UNIGE
UNIGE (University of Geneva)
Professor Bastien Chopard
PhD in Theoretical Physics from the University of Geneva, Switzerland in 1988. After 2 year at MIT in the Laboratory for Computer Science and 1 year at the Juelich supercomputing center. He joined the computer science Department at the University of Geneva in 1991, where he was appointed professor in 2001. His main research interest is the modelling and simulation of complex systems, high Performance Computing, metaheuristics for optimization, biomedical applications, and multiscale methods and algorithms. An important research direction is the development and the application of the cellular automata approach and the lattice Boltzmann method.
Keywords: Modelling and simulation of complex systems, high performance computing, lattice Boltzmann methods.
Remy Petkantchin
Remy graduated from an Associate degree in Computer Science at the university of Aix-Marseille in 2013, and from a BSc and MSc in Physics from the Lausanne Swiss Federal Institute of Technology (EPFL) in 2018. He did his master thesis in computational vascular network generation in the framework of physics of cancer, at the University of Trieste (Italy) with Pr. Edoardo Milotti.

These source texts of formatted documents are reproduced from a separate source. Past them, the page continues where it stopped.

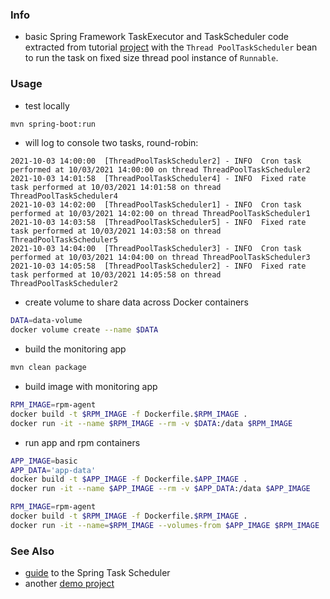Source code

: ### Info

*  basic Spring Framework TaskExecutor and TaskScheduler code extracted from tutorial [project](https://github.com/eugenp/tutorials/tree/master/spring-scheduling) with the `Thread PoolTaskScheduler` bean to run the task on fixed size thread  pool instance of `Runnable`.

### Usage
* test locally
```sh
mvn spring-boot:run
```
* will log to console two tasks, round-robin:
```text
2021-10-03 14:00:00  [ThreadPoolTaskScheduler2] - INFO  Cron task performed at 10/03/2021 14:00:00 on thread ThreadPoolTaskScheduler2
2021-10-03 14:01:58  [ThreadPoolTaskScheduler4] - INFO  Fixed rate task performed at 10/03/2021 14:01:58 on thread ThreadPoolTaskScheduler4
2021-10-03 14:02:00  [ThreadPoolTaskScheduler1] - INFO  Cron task performed at 10/03/2021 14:02:00 on thread ThreadPoolTaskScheduler1
2021-10-03 14:03:58  [ThreadPoolTaskScheduler5] - INFO  Fixed rate task performed at 10/03/2021 14:03:58 on thread ThreadPoolTaskScheduler5
2021-10-03 14:04:00  [ThreadPoolTaskScheduler3] - INFO  Cron task performed at 10/03/2021 14:04:00 on thread ThreadPoolTaskScheduler3
2021-10-03 14:05:58  [ThreadPoolTaskScheduler2] - INFO  Fixed rate task performed at 10/03/2021 14:05:58 on thread ThreadPoolTaskScheduler2
```
* create volume to share data across Docker containers

```sh
DATA=data-volume
docker volume create --name $DATA
```
* build the monitoring app
```sh
mvn clean package
```
* build image with monitoring app
```sh
RPM_IMAGE=rpm-agent
docker build -t $RPM_IMAGE -f Dockerfile.$RPM_IMAGE .
docker run -it --name $RPM_IMAGE --rm -v $DATA:/data $RPM_IMAGE
```
* run app and rpm containers
```sh
APP_IMAGE=basic
APP_DATA='app-data'
docker build -t $APP_IMAGE -f Dockerfile.$APP_IMAGE .
docker run -it --name $APP_IMAGE --rm -v $APP_DATA:/data $APP_IMAGE

RPM_IMAGE=rpm-agent
docker build -t $RPM_IMAGE -f Dockerfile.$RPM_IMAGE .
docker run -it --name=$RPM_IMAGE --volumes-from $APP_IMAGE $RPM_IMAGE
```

### See Also

  * [guide](https://www.baeldung.com/spring-task-scheduler) to the Spring Task Scheduler
  * another [demo project](https://github.com/JavaInUse/springboot-taskscheduler)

Keywords: Lattice Boltzmann – Modeling – Simulation
Franck Raynaud, PhD
After receiving his PhD in theoretical physics of complex systems from Paris Diderot University in 2009 he worked two years in the Department of Finance at University Paris Dauphine to investigate systemic risk in derivative markets using network analysis and information theory. Franck moved in 2011 to Switzerland where he worked on the modeling of cell polarity and motility at Lausanne Swiss Federal Institute of Technology and systems biology of cancer at Lausanne University. He joined the group of Pr. Bastien Chopard at the University of Geneva and the INSIST project in 2018 to develop three-dimensional models of thrombosis and thrombolysis.